▸ Work order: Each record should be given again exactly, and any picture in it left out.

▸ Input data:
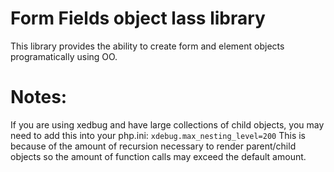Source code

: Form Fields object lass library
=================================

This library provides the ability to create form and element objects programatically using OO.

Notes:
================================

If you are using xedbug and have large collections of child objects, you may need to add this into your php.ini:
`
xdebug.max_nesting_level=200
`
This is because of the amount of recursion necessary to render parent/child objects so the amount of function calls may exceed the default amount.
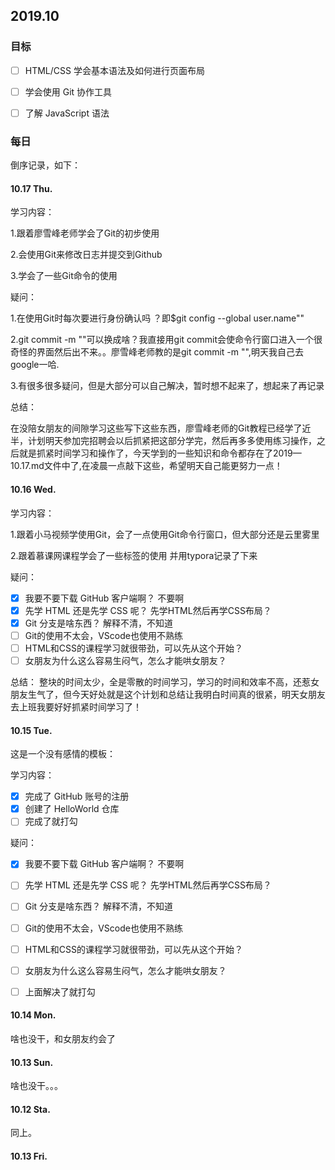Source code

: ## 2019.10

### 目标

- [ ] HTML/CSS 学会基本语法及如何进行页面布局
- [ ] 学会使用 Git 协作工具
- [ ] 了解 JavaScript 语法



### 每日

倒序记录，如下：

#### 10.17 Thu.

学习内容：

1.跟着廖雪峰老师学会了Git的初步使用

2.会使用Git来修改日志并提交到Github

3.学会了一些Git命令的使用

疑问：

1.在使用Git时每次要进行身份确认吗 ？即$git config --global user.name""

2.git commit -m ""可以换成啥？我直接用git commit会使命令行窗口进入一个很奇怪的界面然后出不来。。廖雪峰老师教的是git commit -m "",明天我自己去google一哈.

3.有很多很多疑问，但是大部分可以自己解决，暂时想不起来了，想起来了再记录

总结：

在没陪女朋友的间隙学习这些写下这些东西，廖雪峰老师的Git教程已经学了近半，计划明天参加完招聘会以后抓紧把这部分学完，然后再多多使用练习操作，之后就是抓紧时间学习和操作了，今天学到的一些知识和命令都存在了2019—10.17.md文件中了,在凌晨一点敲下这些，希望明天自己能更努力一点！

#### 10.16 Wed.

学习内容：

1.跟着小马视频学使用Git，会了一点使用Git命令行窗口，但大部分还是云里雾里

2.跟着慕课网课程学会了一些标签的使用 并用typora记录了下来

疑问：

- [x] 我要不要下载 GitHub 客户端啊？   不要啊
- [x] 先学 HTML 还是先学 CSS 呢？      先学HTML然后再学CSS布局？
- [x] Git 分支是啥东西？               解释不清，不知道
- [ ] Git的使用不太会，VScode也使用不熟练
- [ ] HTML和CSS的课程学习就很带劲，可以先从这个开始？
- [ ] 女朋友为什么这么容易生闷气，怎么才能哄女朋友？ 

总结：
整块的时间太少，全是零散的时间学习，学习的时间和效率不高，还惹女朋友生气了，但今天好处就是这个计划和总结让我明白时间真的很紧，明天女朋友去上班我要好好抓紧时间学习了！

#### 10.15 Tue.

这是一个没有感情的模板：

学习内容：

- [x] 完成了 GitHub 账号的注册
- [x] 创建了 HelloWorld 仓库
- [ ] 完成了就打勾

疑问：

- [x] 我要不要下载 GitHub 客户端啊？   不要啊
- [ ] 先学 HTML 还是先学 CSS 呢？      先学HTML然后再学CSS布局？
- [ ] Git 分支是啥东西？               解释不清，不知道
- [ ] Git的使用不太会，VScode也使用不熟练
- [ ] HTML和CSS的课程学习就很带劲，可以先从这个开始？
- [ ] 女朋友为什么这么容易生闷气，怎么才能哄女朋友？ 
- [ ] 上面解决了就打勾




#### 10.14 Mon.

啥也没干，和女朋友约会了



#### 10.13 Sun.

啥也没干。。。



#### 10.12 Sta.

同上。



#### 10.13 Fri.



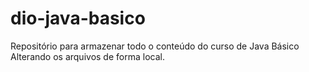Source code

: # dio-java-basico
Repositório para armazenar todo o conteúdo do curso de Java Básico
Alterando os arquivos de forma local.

▸ Answer below:
Source code

: Form Fields object lass library
=================================

This library provides the ability to create form and element objects programatically using OO.

Notes:
================================

If you are using xedbug and have large collections of child objects, you may need to add this into your php.ini:
`
xdebug.max_nesting_level=200
`
This is because of the amount of recursion necessary to render parent/child objects so the amount of function calls may exceed the default amount.
Source code

: ## 2019.10

### 目标

- [ ] HTML/CSS 学会基本语法及如何进行页面布局
- [ ] 学会使用 Git 协作工具
- [ ] 了解 JavaScript 语法



### 每日

倒序记录，如下：

#### 10.17 Thu.

学习内容：

1.跟着廖雪峰老师学会了Git的初步使用

2.会使用Git来修改日志并提交到Github

3.学会了一些Git命令的使用

疑问：

1.在使用Git时每次要进行身份确认吗 ？即$git config --global user.name""

2.git commit -m ""可以换成啥？我直接用git commit会使命令行窗口进入一个很奇怪的界面然后出不来。。廖雪峰老师教的是git commit -m "",明天我自己去google一哈.

3.有很多很多疑问，但是大部分可以自己解决，暂时想不起来了，想起来了再记录

总结：

在没陪女朋友的间隙学习这些写下这些东西，廖雪峰老师的Git教程已经学了近半，计划明天参加完招聘会以后抓紧把这部分学完，然后再多多使用练习操作，之后就是抓紧时间学习和操作了，今天学到的一些知识和命令都存在了2019—10.17.md文件中了,在凌晨一点敲下这些，希望明天自己能更努力一点！

#### 10.16 Wed.

学习内容：

1.跟着小马视频学使用Git，会了一点使用Git命令行窗口，但大部分还是云里雾里

2.跟着慕课网课程学会了一些标签的使用 并用typora记录了下来

疑问：

- [x] 我要不要下载 GitHub 客户端啊？   不要啊
- [x] 先学 HTML 还是先学 CSS 呢？      先学HTML然后再学CSS布局？
- [x] Git 分支是啥东西？               解释不清，不知道
- [ ] Git的使用不太会，VScode也使用不熟练
- [ ] HTML和CSS的课程学习就很带劲，可以先从这个开始？
- [ ] 女朋友为什么这么容易生闷气，怎么才能哄女朋友？ 

总结：
整块的时间太少，全是零散的时间学习，学习的时间和效率不高，还惹女朋友生气了，但今天好处就是这个计划和总结让我明白时间真的很紧，明天女朋友去上班我要好好抓紧时间学习了！

#### 10.15 Tue.

这是一个没有感情的模板：

学习内容：

- [x] 完成了 GitHub 账号的注册
- [x] 创建了 HelloWorld 仓库
- [ ] 完成了就打勾

疑问：

- [x] 我要不要下载 GitHub 客户端啊？   不要啊
- [ ] 先学 HTML 还是先学 CSS 呢？      先学HTML然后再学CSS布局？
- [ ] Git 分支是啥东西？               解释不清，不知道
- [ ] Git的使用不太会，VScode也使用不熟练
- [ ] HTML和CSS的课程学习就很带劲，可以先从这个开始？
- [ ] 女朋友为什么这么容易生闷气，怎么才能哄女朋友？ 
- [ ] 上面解决了就打勾




#### 10.14 Mon.

啥也没干，和女朋友约会了



#### 10.13 Sun.

啥也没干。。。



#### 10.12 Sta.

同上。



#### 10.13 Fri.



Source code

: # dio-java-basico
Repositório para armazenar todo o conteúdo do curso de Java Básico
Alterando os arquivos de forma local.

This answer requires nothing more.